What you will do: In the listing below, find the line holding "Java & Python (Basic)" and the line holding "- Developed a". Write out those two lines and all lines between, exactly, and nothing more.

<<<<

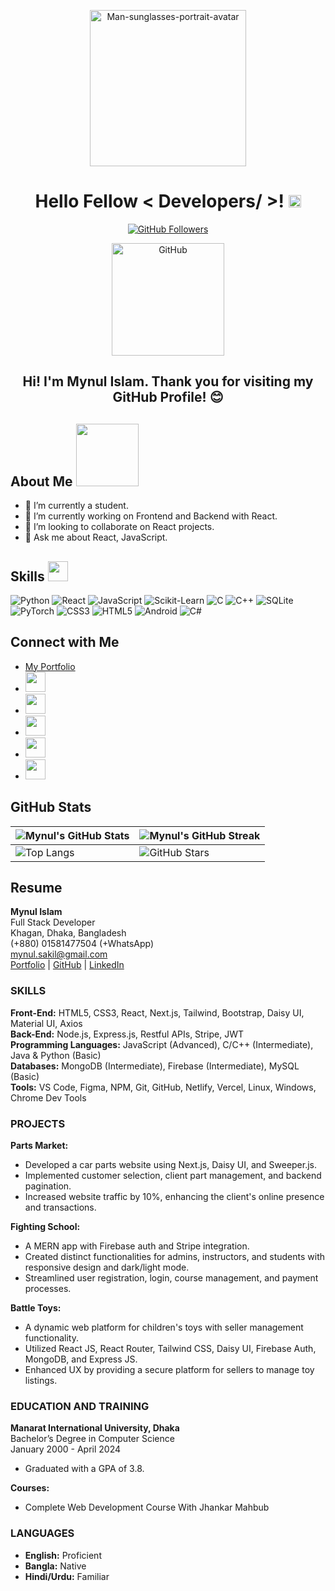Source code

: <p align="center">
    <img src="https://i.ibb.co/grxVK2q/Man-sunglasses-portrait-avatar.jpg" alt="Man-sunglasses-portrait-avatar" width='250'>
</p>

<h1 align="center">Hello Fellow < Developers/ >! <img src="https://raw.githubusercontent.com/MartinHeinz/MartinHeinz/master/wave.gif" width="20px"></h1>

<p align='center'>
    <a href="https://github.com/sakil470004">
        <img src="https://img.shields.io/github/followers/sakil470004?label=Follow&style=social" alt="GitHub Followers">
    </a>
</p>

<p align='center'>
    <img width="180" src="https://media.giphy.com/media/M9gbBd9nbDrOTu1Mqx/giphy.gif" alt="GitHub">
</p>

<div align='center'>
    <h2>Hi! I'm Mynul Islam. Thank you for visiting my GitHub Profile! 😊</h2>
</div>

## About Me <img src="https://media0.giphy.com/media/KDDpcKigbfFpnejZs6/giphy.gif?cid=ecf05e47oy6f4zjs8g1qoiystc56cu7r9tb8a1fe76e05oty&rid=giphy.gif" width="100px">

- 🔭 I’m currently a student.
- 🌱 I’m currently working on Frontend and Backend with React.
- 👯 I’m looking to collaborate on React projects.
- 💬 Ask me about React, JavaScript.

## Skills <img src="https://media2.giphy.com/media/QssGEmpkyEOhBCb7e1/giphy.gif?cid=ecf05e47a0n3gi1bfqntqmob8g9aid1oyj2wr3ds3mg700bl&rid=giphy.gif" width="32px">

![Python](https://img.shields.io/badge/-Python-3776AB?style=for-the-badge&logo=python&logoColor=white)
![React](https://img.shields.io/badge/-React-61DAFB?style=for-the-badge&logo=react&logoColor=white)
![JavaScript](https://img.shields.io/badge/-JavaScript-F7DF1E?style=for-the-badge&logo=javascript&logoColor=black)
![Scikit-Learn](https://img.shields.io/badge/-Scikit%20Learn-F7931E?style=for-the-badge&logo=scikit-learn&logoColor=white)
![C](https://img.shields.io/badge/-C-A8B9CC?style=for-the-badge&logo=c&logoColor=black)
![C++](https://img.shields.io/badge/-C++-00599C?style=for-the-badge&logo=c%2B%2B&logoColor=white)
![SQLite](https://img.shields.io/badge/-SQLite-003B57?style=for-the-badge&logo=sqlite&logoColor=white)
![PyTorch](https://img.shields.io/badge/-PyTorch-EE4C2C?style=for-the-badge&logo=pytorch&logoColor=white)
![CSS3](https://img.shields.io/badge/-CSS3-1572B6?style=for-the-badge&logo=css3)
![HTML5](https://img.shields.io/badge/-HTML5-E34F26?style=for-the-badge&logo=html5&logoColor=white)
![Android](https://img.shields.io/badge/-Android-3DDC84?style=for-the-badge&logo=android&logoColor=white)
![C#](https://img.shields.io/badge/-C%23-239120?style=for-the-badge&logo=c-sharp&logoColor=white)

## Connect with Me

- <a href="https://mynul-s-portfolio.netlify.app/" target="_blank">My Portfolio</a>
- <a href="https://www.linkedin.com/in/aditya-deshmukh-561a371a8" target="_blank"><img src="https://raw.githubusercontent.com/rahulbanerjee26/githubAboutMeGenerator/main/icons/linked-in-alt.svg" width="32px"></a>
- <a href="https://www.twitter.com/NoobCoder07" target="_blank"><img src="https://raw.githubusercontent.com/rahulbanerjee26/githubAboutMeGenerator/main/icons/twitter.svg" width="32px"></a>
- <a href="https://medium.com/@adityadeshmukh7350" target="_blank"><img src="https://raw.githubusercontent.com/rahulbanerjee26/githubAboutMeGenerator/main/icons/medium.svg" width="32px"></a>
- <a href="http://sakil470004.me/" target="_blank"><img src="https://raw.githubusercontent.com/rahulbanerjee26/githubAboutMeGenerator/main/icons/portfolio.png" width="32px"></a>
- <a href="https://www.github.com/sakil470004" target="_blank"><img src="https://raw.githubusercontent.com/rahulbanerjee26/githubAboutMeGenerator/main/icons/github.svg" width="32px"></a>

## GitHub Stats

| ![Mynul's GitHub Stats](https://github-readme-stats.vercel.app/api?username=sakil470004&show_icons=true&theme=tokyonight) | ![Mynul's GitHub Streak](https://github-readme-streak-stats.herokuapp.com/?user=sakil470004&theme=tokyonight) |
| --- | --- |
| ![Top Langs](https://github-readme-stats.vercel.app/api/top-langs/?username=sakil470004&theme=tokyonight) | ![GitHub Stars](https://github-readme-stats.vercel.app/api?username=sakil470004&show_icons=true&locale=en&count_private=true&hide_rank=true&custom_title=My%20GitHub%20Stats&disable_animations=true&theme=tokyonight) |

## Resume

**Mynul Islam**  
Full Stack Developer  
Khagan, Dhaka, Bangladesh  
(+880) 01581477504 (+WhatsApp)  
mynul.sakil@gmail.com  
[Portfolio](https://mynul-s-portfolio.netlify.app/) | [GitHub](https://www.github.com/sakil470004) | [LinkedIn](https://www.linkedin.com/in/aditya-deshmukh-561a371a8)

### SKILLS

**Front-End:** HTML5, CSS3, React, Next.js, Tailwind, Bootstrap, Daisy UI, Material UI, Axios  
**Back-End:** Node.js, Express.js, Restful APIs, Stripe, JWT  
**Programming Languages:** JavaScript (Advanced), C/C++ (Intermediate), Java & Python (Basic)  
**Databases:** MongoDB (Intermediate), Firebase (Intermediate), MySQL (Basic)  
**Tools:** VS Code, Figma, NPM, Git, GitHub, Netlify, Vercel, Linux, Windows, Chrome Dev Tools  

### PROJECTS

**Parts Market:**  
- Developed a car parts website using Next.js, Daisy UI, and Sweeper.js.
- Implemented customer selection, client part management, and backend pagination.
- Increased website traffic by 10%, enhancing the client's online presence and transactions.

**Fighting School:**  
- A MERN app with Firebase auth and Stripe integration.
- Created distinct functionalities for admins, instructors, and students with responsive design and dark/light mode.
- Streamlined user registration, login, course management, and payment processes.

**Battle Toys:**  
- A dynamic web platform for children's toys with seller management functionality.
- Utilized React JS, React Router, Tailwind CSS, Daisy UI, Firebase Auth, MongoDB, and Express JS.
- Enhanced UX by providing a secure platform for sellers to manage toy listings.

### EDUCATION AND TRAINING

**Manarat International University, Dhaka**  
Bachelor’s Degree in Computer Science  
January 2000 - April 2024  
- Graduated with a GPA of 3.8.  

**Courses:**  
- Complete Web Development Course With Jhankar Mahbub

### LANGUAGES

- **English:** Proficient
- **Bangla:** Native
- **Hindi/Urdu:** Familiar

>>>>
<<<<

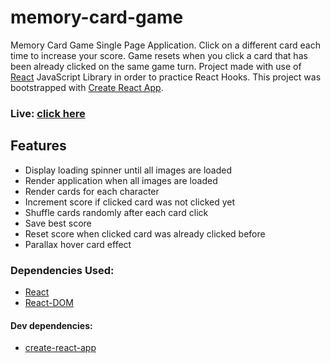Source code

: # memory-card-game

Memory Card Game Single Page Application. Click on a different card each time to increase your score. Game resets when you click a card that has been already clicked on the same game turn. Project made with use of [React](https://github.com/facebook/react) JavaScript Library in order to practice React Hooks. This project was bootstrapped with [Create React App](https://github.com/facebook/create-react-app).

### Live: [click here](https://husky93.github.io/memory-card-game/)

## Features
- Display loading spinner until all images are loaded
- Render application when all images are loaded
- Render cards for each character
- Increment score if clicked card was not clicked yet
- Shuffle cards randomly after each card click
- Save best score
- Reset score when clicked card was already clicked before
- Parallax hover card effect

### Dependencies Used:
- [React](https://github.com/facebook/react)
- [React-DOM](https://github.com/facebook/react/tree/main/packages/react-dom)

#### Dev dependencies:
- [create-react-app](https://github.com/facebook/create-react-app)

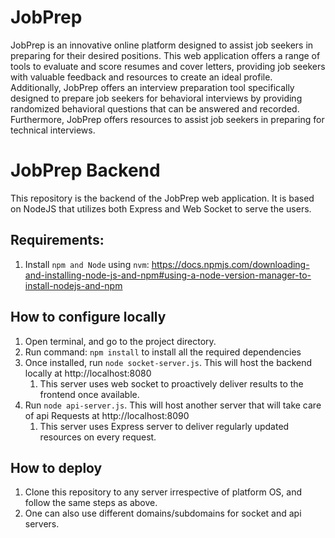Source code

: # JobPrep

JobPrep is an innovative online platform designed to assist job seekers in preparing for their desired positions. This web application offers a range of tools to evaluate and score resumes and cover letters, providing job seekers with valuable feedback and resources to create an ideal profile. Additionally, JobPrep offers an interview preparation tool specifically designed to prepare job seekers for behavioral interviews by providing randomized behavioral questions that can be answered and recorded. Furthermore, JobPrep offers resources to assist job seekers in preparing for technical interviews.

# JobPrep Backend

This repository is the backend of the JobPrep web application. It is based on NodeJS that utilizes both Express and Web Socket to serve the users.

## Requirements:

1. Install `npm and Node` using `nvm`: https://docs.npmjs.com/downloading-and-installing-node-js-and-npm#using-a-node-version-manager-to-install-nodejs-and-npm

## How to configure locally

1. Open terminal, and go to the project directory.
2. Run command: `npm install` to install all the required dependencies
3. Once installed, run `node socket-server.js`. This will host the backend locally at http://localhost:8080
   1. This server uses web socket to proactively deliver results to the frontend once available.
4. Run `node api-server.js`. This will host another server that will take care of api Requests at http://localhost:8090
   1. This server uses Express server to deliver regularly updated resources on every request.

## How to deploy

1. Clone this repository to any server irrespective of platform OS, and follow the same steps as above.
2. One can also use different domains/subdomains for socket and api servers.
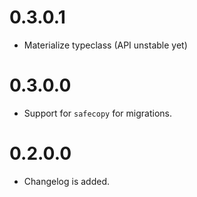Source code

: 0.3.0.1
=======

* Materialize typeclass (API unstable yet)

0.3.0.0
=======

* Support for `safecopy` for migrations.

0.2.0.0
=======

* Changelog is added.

>>>>
<<<<

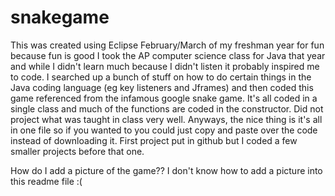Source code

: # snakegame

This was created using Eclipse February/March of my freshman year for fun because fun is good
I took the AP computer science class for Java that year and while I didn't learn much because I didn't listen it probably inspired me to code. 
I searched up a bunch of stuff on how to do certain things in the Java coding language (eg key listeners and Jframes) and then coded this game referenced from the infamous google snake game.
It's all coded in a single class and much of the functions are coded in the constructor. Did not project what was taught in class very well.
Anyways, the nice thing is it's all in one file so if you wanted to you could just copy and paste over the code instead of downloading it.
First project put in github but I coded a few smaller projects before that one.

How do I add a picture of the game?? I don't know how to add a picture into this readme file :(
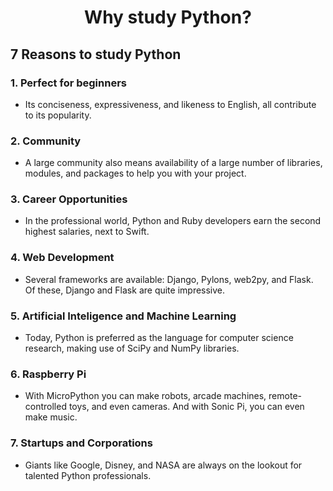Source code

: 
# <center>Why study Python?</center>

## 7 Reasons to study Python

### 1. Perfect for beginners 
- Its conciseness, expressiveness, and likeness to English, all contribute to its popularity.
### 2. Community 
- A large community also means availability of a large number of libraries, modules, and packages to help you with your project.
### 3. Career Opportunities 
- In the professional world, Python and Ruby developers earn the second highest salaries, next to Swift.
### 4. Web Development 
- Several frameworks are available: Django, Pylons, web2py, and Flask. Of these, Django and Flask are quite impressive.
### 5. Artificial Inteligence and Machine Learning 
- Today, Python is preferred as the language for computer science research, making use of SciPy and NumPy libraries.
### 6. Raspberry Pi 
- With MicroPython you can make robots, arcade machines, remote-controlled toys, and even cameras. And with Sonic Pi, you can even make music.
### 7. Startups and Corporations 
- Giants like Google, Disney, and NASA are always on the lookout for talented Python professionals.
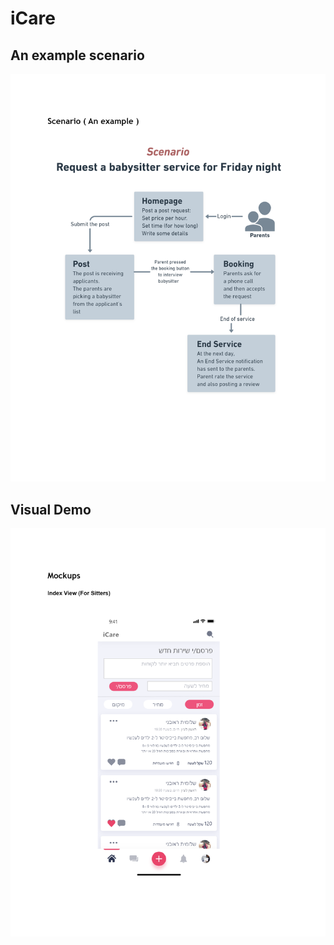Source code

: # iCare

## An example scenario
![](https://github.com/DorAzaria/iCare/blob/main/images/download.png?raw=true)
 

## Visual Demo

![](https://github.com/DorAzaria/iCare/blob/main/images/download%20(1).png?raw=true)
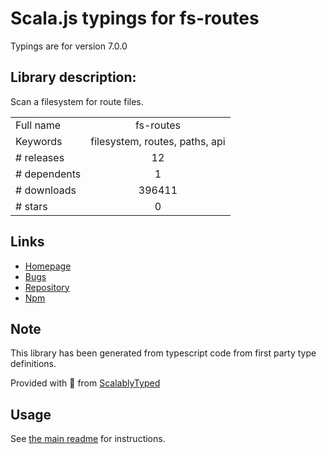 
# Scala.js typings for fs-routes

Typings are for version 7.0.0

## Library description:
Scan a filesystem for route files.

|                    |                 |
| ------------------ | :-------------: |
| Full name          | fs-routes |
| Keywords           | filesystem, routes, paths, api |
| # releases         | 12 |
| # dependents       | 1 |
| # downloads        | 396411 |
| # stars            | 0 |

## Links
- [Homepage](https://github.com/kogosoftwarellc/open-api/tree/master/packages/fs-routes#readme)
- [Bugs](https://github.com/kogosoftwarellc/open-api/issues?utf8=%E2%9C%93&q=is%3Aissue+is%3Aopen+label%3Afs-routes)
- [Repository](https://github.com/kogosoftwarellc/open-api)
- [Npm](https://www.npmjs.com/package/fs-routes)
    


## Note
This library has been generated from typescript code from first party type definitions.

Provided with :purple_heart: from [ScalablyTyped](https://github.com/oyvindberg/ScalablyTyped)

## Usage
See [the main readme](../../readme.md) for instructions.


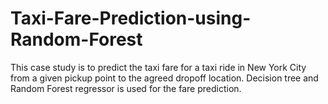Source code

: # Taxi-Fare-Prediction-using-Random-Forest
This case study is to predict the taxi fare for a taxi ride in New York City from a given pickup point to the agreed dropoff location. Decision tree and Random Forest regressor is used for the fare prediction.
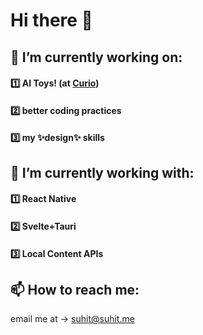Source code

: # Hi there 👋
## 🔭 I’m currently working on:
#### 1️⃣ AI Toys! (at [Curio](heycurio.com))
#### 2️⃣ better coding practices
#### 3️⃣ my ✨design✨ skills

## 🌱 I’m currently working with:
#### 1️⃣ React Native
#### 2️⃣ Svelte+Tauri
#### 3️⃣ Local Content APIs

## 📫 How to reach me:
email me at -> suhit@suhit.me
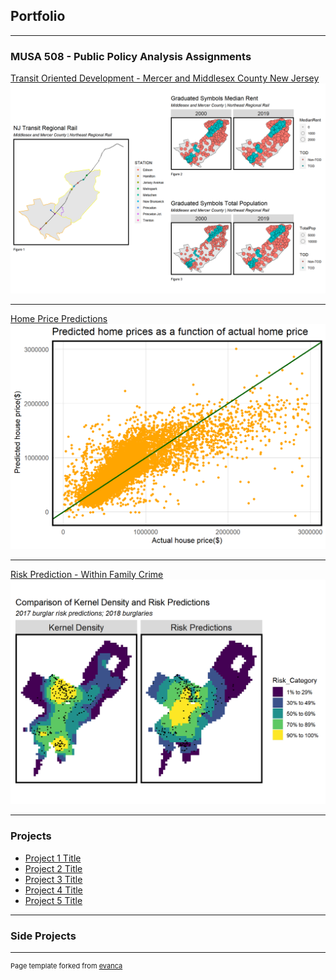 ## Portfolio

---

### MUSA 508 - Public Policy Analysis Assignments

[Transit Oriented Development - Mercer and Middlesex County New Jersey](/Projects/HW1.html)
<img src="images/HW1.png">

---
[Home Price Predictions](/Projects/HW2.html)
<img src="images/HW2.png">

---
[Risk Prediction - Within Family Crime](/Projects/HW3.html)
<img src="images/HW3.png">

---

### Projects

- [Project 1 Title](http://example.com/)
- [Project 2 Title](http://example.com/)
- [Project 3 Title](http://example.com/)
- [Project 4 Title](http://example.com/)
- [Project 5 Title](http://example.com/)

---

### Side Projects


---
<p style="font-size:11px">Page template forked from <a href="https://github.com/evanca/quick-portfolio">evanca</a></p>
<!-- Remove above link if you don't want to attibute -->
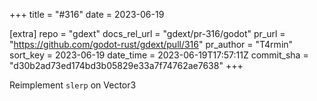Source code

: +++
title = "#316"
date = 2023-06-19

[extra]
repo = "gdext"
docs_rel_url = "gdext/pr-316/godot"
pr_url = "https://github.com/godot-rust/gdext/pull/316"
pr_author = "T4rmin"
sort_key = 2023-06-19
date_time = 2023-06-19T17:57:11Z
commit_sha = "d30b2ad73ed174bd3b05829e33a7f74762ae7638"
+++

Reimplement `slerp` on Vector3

>>>>

Written reply:
**Programming Languages:** JavaScript (Advanced), C/C++ (Intermediate), Java & Python (Basic)  
**Databases:** MongoDB (Intermediate), Firebase (Intermediate), MySQL (Basic)  
**Tools:** VS Code, Figma, NPM, Git, GitHub, Netlify, Vercel, Linux, Windows, Chrome Dev Tools  

### PROJECTS

**Parts Market:**  
- Developed a car parts website using Next.js, Daisy UI, and Sweeper.js.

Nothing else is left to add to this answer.